**DATA IN THIS EXERCISE**
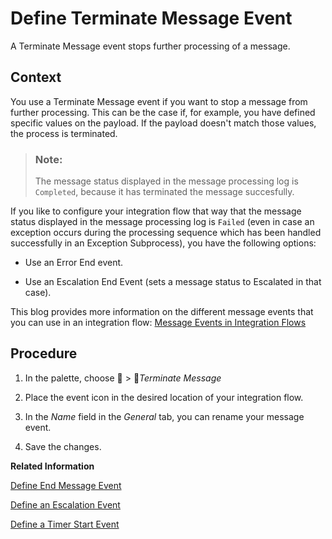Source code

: <!-- loiobc3fee45bfec4f588adfaf49c1f30ca9 -->

<link rel="stylesheet" type="text/css" href="../css/sap-icons.css"/>

# Define Terminate Message Event

A Terminate Message event stops further processing of a message.



## Context

You use a Terminate Message event if you want to stop a message from further processing. This can be the case if, for example, you have defined specific values on the payload. If the payload doesn't match those values, the process is terminated.

> ### Note:  
> The message status displayed in the message processing log is `Completed`, because it has terminated the message succesfully.

If you like to configure your integration flow that way that the message status displayed in the message processing log is `Failed` \(even in case an exception occurs during the processing sequence which has been handled successfully in an Exception Subprocess\), you have the following options:

-   Use an Error End event.

-   Use an Escalation End Event \(sets a message status to Escalated in that case\).


This blog provides more information on the different message events that you can use in an integration flow: [Message Events in Integration Flows](https://blogs.sap.com/2015/01/16/blog-7-message-events-in-integration-flows/)



## Procedure

1.  In the palette, choose <span class="SAP-icons-V5"></span> \> :radio_button:*Terminate Message*

2.  Place the event icon in the desired location of your integration flow.

3.  In the *Name* field in the *General* tab, you can rename your message event.

4.  Save the changes.


**Related Information**  


[Define End Message Event](define-end-message-event-4774b5f.md "An End Message event ends a message processing sequence.")

[Define an Escalation Event](define-an-escalation-event-f5b3ac8.md "")

[Define a Timer Start Event](define-a-timer-start-event-ae14ad7.md "You can configure an integration flow to automatically start and run on a particular schedule.")

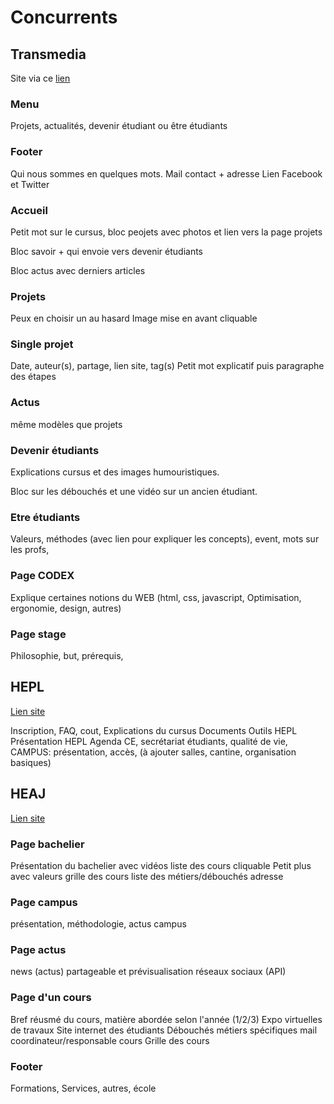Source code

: # Concurrents

## Transmedia

Site via ce [lien](https://www.dwm.re)

### Menu

Projets, actualités, devenir étudiant ou être étudiants

### Footer

Qui nous sommes en quelques mots.
Mail contact + adresse
Lien Facebook et Twitter

### Accueil

Petit mot sur le cursus, bloc peojets avec photos et lien vers la page projets

Bloc savoir + qui envoie vers devenir étudiants

Bloc actus avec derniers articles


### Projets

Peux en choisir un au hasard
Image mise en avant cliquable

### Single projet 

Date, auteur(s), partage, lien site, tag(s)
Petit mot explicatif puis paragraphe des étapes

### Actus 
même modèles que projets

### Devenir étudiants

Explications cursus et des images humouristiques.

Bloc sur les débouchés et une vidéo sur un ancien étudiant.

### Etre étudiants

Valeurs, méthodes (avec lien pour expliquer les concepts), event, mots sur les profs, 

### Page CODEX

Explique certaines notions du WEB (html, css, javascript, Optimisation, ergonomie, design, autres)


### Page stage

Philosophie, but, prérequis, 


## HEPL

[Lien site](https://www.hepl.be)

Inscription, FAQ, cout,
Explications du cursus
Documents
Outils HEPL
Présentation HEPL
Agenda
CE, secrétariat étudiants, qualité de vie,
CAMPUS: présentation, accès, (à ajouter salles, cantine, organisation basiques)



## HEAJ

[Lien site](https://www.heaj.be/fr/formations/bacheliers/1ere-bac-techniques-infographiques/)

### Page bachelier
Présentation du bachelier avec vidéos
liste des cours cliquable
Petit plus avec valeurs
grille des cours
liste des métiers/débouchés
adresse

### Page campus
présentation, méthodologie, actus campus

### Page actus
news (actus) partageable et prévisualisation réseaux sociaux (API)

### Page d'un cours
Bref réusmé du cours, matière abordée selon l'année (1/2/3)
Expo virtuelles de travaux
Site internet des étudiants
Débouchés métiers spécifiques
mail coordinateur/responsable cours
Grille des cours

### Footer

Formations, Services, autres, école
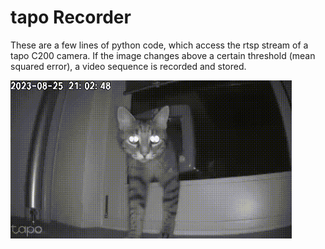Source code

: # tapo Recorder
These are a few lines of python code, which access the rtsp stream of a tapo C200 camera. If the image changes above a certain threshold (mean squared error), a video sequence is recorded and stored. 

<img src="https://github.com/eidelen/tapo-recorder/blob/main/rsc/boggen.gif" width="450">
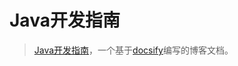 # Java开发指南

> [Java开发指南](https://youngledo.com)，一个基于[docsify](https://docsify.js.org/#/zh-cn/?id=docsify)编写的博客文档。
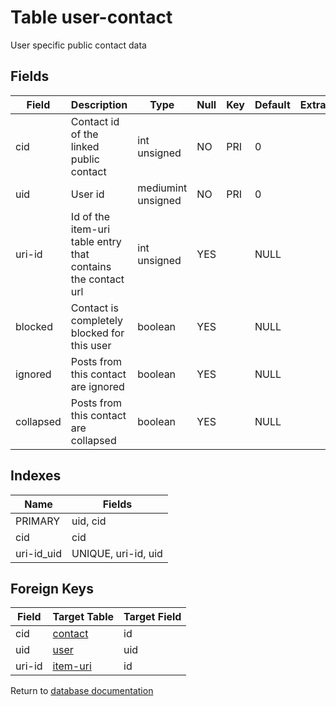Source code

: Table user-contact
===========

User specific public contact data

Fields
------

| Field     | Description                                                  | Type               | Null | Key | Default | Extra |
| --------- | ------------------------------------------------------------ | ------------------ | ---- | --- | ------- | ----- |
| cid       | Contact id of the linked public contact                      | int unsigned       | NO   | PRI | 0       |       |
| uid       | User id                                                      | mediumint unsigned | NO   | PRI | 0       |       |
| uri-id    | Id of the item-uri table entry that contains the contact url | int unsigned       | YES  |     | NULL    |       |
| blocked   | Contact is completely blocked for this user                  | boolean            | YES  |     | NULL    |       |
| ignored   | Posts from this contact are ignored                          | boolean            | YES  |     | NULL    |       |
| collapsed | Posts from this contact are collapsed                        | boolean            | YES  |     | NULL    |       |

Indexes
------------

| Name       | Fields              |
| ---------- | ------------------- |
| PRIMARY    | uid, cid            |
| cid        | cid                 |
| uri-id_uid | UNIQUE, uri-id, uid |

Foreign Keys
------------

| Field | Target Table | Target Field |
|-------|--------------|--------------|
| cid | [contact](help/database/db_contact) | id |
| uid | [user](help/database/db_user) | uid |
| uri-id | [item-uri](help/database/db_item-uri) | id |

Return to [database documentation](help/database)
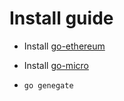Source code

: # Install guide

+ Install [go-ethereum](https://github.com/ethereum/go-ethereum)

+ Install [go-micro](https://github.com/micro/go-micro)

+ `go genegate`
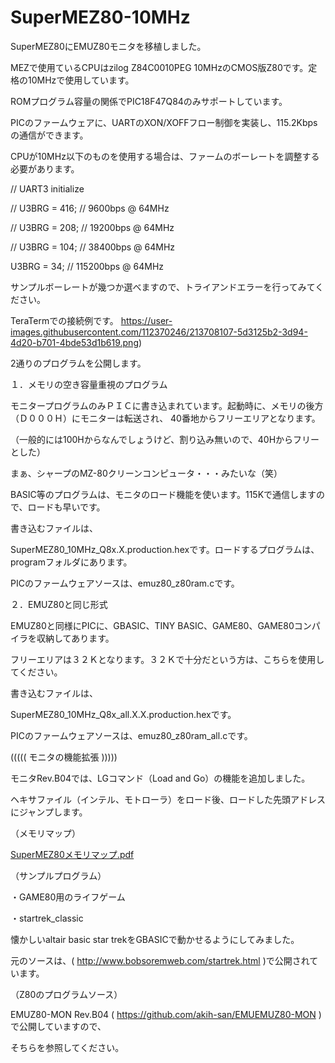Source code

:# SuperMEZ80-10MHz

SuperMEZ80にEMUZ80モニタを移植しました。

MEZで使用ているCPUはzilog Z84C0010PEG 10MHzのCMOS版Z80です。定格の10MHzで使用しています。

ROMプログラム容量の関係でPIC18F47Q84のみサポートしています。

PICのファームウェアに、UARTのXON/XOFFフロー制御を実装し、115.2Kbpsの通信ができます。

CPUが10MHz以下のものを使用する場合は、ファームのボーレートを調整する必要があります。

// UART3 initialize

//	U3BRG = 416;	// 9600bps @ 64MHz

//	U3BRG = 208;	// 19200bps @ 64MHz

//	U3BRG = 104;	// 38400bps @ 64MHz

U3BRG = 34;		// 115200bps @ 64MHz

サンプルボーレートが幾つか選べますので、トライアンドエラーを行ってみてください。

TeraTermでの接続例です。
https://user-images.githubusercontent.com/112370246/213708107-5d3125b2-3d94-4d20-b701-4bde53d1b619.png)

2通りのプログラムを公開します。


１．メモリの空き容量重視のプログラム


モニタープログラムのみＰＩＣに書き込まれています。起動時に、メモリの後方（Ｄ０００Ｈ）にモニターは転送され、
40番地からフリーエリアとなります。

（一般的には100Hからなんでしょうけど、割り込み無いので、40Hからフリーとした）

まぁ、シャープのMZ-80クリーンコンピュータ・・・みたいな（笑）

BASIC等のプログラムは、モニタのロード機能を使います。115Kで通信しますので、ロードも早いです。

書き込むファイルは、

SuperMEZ80_10MHz_Q8x.X.production.hexです。ロードするプログラムは、programフォルダにあります。

PICのファームウェアソースは、emuz80_z80ram.cです。


２．EMUZ80と同じ形式


EMUZ80と同様にPICに、GBASIC、TINY BASIC、GAME80、GAME80コンパイラを収納してあります。

フリーエリアは３２Ｋとなります。３２Ｋで十分だという方は、こちらを使用してください。

書き込むファイルは、

SuperMEZ80_10MHz_Q8x_all.X.X.production.hexです。

PICのファームウェアソースは、emuz80_z80ram_all.cです。


((((( モニタの機能拡張 )))))


モニタRev.B04では、LGコマンド（Load and Go）の機能を追加しました。

ヘキサファイル（インテル、モトローラ）をロード後、ロードした先頭アドレスにジャンプします。


（メモリマップ）

[SuperMEZ80メモリマップ.pdf](https://github.com/akih-san/SuperMEZ80-10MHz/files/10466937/SuperMEZ80.pdf)


（サンプルプログラム）

・GAME80用のライフゲーム

・startrek_classic

懐かしいaltair basic star trekをGBASICで動かせるようにしてみました。

元のソースは、( http://www.bobsoremweb.com/startrek.html )で公開されています。

（Z80のプログラムソース）

EMUZ80-MON Rev.B04 ( https://github.com/akih-san/EMUEMUZ80-MON )で公開していますので、

そちらを参照してください。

**WHAT THE EXERCISE ASKS**
Print exactly the lines above from the one with "サンプルボーレートが幾つか選べますので、トライアンドエラーを行ってみてください。" to the one with "EMUZ80と同様にPICに", including both.

**WRITTEN SOLUTION**
サンプルボーレートが幾つか選べますので、トライアンドエラーを行ってみてください。

TeraTermでの接続例です。
https://user-images.githubusercontent.com/112370246/213708107-5d3125b2-3d94-4d20-b701-4bde53d1b619.png)

2通りのプログラムを公開します。


１．メモリの空き容量重視のプログラム


モニタープログラムのみＰＩＣに書き込まれています。起動時に、メモリの後方（Ｄ０００Ｈ）にモニターは転送され、
40番地からフリーエリアとなります。

（一般的には100Hからなんでしょうけど、割り込み無いので、40Hからフリーとした）

まぁ、シャープのMZ-80クリーンコンピュータ・・・みたいな（笑）

BASIC等のプログラムは、モニタのロード機能を使います。115Kで通信しますので、ロードも早いです。

書き込むファイルは、

SuperMEZ80_10MHz_Q8x.X.production.hexです。ロードするプログラムは、programフォルダにあります。

PICのファームウェアソースは、emuz80_z80ram.cです。


２．EMUZ80と同じ形式


EMUZ80と同様にPICに、GBASIC、TINY BASIC、GAME80、GAME80コンパイラを収納してあります。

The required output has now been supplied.